[Stored data]
▬▬▬▬▬▬
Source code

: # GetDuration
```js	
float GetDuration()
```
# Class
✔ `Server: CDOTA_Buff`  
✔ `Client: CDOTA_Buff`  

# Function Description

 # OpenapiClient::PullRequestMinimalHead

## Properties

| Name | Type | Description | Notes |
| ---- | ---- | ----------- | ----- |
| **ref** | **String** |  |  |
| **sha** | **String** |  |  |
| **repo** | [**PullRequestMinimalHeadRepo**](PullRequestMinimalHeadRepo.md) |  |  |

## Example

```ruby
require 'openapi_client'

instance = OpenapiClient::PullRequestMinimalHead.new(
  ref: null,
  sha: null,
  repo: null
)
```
▬▬▬▬▬▬
* [Activity]:
Please transcribe all of the entries precisely.

* [Completed task]:
Source code

: # GetDuration
```js	
float GetDuration()
```
# Class
✔ `Server: CDOTA_Buff`  
✔ `Client: CDOTA_Buff`  

# Function Description

 # OpenapiClient::PullRequestMinimalHead

## Properties

| Name | Type | Description | Notes |
| ---- | ---- | ----------- | ----- |
| **ref** | **String** |  |  |
| **sha** | **String** |  |  |
| **repo** | [**PullRequestMinimalHeadRepo**](PullRequestMinimalHeadRepo.md) |  |  |

## Example

```ruby
require 'openapi_client'

instance = OpenapiClient::PullRequestMinimalHead.new(
  ref: null,
  sha: null,
  repo: null
)
```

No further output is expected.